- **HOW TO COMPLETE THIS TASK**
Work through the records below and copy every line that includes "string".

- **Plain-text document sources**
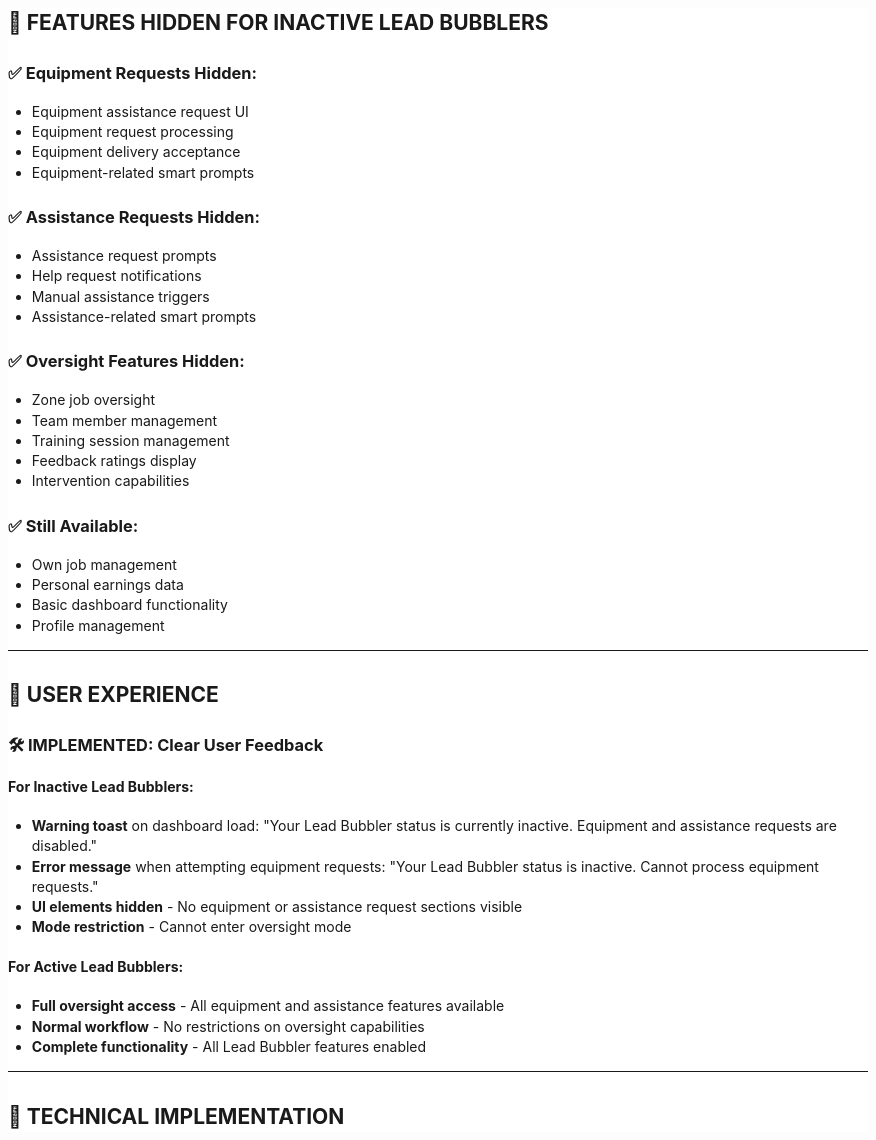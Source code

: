 
## 🚨 **FEATURES HIDDEN FOR INACTIVE LEAD BUBBLERS**

### **✅ Equipment Requests Hidden:**
- Equipment assistance request UI
- Equipment request processing
- Equipment delivery acceptance
- Equipment-related smart prompts

### **✅ Assistance Requests Hidden:**
- Assistance request prompts
- Help request notifications
- Manual assistance triggers
- Assistance-related smart prompts

### **✅ Oversight Features Hidden:**
- Zone job oversight
- Team member management
- Training session management
- Feedback ratings display
- Intervention capabilities

### **✅ Still Available:**
- Own job management
- Personal earnings data
- Basic dashboard functionality
- Profile management

---

## 📱 **USER EXPERIENCE**

### **🛠 IMPLEMENTED: Clear User Feedback**

#### **For Inactive Lead Bubblers:**
- **Warning toast** on dashboard load: "Your Lead Bubbler status is currently inactive. Equipment and assistance requests are disabled."
- **Error message** when attempting equipment requests: "Your Lead Bubbler status is inactive. Cannot process equipment requests."
- **UI elements hidden** - No equipment or assistance request sections visible
- **Mode restriction** - Cannot enter oversight mode

#### **For Active Lead Bubblers:**
- **Full oversight access** - All equipment and assistance features available
- **Normal workflow** - No restrictions on oversight capabilities
- **Complete functionality** - All Lead Bubbler features enabled

---

## 🔧 **TECHNICAL IMPLEMENTATION**
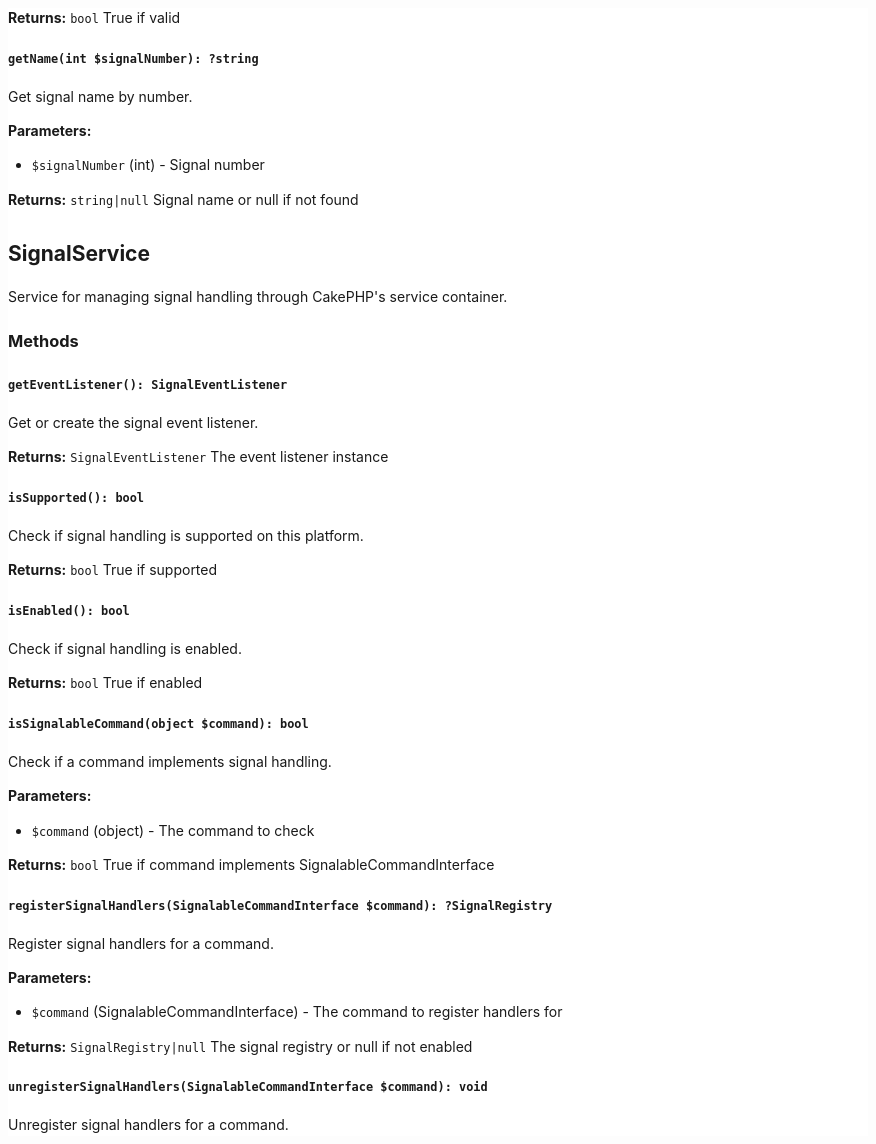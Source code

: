 **Returns:** `bool` True if valid

#### `getName(int $signalNumber): ?string`

Get signal name by number.

**Parameters:**
- `$signalNumber` (int) - Signal number

**Returns:** `string|null` Signal name or null if not found

## SignalService

Service for managing signal handling through CakePHP's service container.

### Methods

#### `getEventListener(): SignalEventListener`

Get or create the signal event listener.

**Returns:** `SignalEventListener` The event listener instance

#### `isSupported(): bool`

Check if signal handling is supported on this platform.

**Returns:** `bool` True if supported

#### `isEnabled(): bool`

Check if signal handling is enabled.

**Returns:** `bool` True if enabled

#### `isSignalableCommand(object $command): bool`

Check if a command implements signal handling.

**Parameters:**
- `$command` (object) - The command to check

**Returns:** `bool` True if command implements SignalableCommandInterface

#### `registerSignalHandlers(SignalableCommandInterface $command): ?SignalRegistry`

Register signal handlers for a command.

**Parameters:**
- `$command` (SignalableCommandInterface) - The command to register handlers for

**Returns:** `SignalRegistry|null` The signal registry or null if not enabled

#### `unregisterSignalHandlers(SignalableCommandInterface $command): void`

Unregister signal handlers for a command.
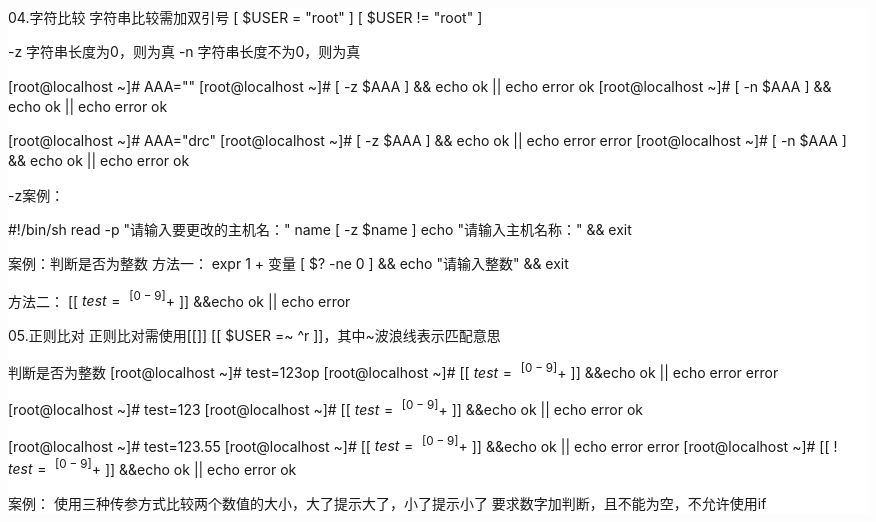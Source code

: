 04.字符比较
  字符串比较需加双引号
  [ $USER = "root" ]
  [ $USER != "root" ]

  -z 字符串长度为0，则为真 
  -n 字符串长度不为0，则为真

[root@localhost ~]# AAA=""
[root@localhost ~]# [ -z $AAA ] && echo ok || echo error
ok
[root@localhost ~]# [ -n $AAA ] && echo ok || echo error
ok

[root@localhost ~]# AAA="drc"
[root@localhost ~]# [ -z $AAA ] && echo ok || echo error
error
[root@localhost ~]# [ -n $AAA ] && echo ok || echo error
ok

-z案例：

#!/bin/sh
read -p "请输入要更改的主机名：" name
[ -z $name ] echo "请输入主机名称：" && exit

案例：判断是否为整数
方法一：
expr 1 + 变量
[ $? -ne 0 ] && echo "请输入整数" && exit

方法二：
[[ $test =~ ^[0-9]+$ ]] &&echo ok || echo error

05.正则比对
  正则比对需使用[[]]
  [[ $USER =~ ^r ]]，其中~波浪线表示匹配意思

判断是否为整数
[root@localhost ~]# test=123op
[root@localhost ~]# [[ $test =~ ^[0-9]+$ ]] &&echo ok || echo error
error

[root@localhost ~]# test=123
[root@localhost ~]# [[ $test =~ ^[0-9]+$ ]] &&echo ok || echo error
ok

[root@localhost ~]# test=123.55
[root@localhost ~]# [[ $test =~ ^[0-9]+$ ]] &&echo ok || echo error
error
[root@localhost ~]# [[ ! $test =~ ^[0-9]+$ ]] &&echo ok || echo error
ok

案例：
使用三种传参方式比较两个数值的大小，大了提示大了，小了提示小了
要求数字加判断，且不能为空，不允许使用if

- **WRITTEN ANSWER**
#### `getName(int $signalNumber): ?string`
**Returns:** `string|null` Signal name or null if not found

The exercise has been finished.